**Source records**
==========

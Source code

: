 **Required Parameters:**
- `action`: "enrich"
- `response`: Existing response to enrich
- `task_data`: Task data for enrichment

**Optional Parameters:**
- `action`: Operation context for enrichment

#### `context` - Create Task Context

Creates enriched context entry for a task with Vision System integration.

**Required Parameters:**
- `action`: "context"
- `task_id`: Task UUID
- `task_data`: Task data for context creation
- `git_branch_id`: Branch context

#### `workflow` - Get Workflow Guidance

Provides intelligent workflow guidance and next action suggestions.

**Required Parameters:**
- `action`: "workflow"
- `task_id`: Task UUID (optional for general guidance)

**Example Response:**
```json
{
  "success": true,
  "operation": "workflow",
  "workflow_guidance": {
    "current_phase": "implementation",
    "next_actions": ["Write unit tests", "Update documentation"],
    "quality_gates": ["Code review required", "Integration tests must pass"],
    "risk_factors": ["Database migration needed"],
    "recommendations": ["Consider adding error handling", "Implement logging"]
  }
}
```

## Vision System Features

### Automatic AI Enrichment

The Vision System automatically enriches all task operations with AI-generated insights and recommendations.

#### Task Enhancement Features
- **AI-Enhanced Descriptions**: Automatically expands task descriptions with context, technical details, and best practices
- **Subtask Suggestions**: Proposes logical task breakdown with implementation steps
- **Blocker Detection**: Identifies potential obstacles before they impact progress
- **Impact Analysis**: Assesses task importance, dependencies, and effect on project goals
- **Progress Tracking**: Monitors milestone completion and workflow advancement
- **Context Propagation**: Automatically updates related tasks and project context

==========

**Try it**
Print out every record, character for character.

**Exercise result**
Source code

: **Required Parameters:**
- `action`: "enrich"
- `response`: Existing response to enrich
- `task_data`: Task data for enrichment

**Optional Parameters:**
- `action`: Operation context for enrichment

#### `context` - Create Task Context

Creates enriched context entry for a task with Vision System integration.

**Required Parameters:**
- `action`: "context"
- `task_id`: Task UUID
- `task_data`: Task data for context creation
- `git_branch_id`: Branch context

#### `workflow` - Get Workflow Guidance

Provides intelligent workflow guidance and next action suggestions.

**Required Parameters:**
- `action`: "workflow"
- `task_id`: Task UUID (optional for general guidance)

**Example Response:**
```json
{
  "success": true,
  "operation": "workflow",
  "workflow_guidance": {
    "current_phase": "implementation",
    "next_actions": ["Write unit tests", "Update documentation"],
    "quality_gates": ["Code review required", "Integration tests must pass"],
    "risk_factors": ["Database migration needed"],
    "recommendations": ["Consider adding error handling", "Implement logging"]
  }
}
```

## Vision System Features

### Automatic AI Enrichment

The Vision System automatically enriches all task operations with AI-generated insights and recommendations.

#### Task Enhancement Features
- **AI-Enhanced Descriptions**: Automatically expands task descriptions with context, technical details, and best practices
- **Subtask Suggestions**: Proposes logical task breakdown with implementation steps
- **Blocker Detection**: Identifies potential obstacles before they impact progress
- **Impact Analysis**: Assesses task importance, dependencies, and effect on project goals
- **Progress Tracking**: Monitors milestone completion and workflow advancement
- **Context Propagation**: Automatically updates related tasks and project context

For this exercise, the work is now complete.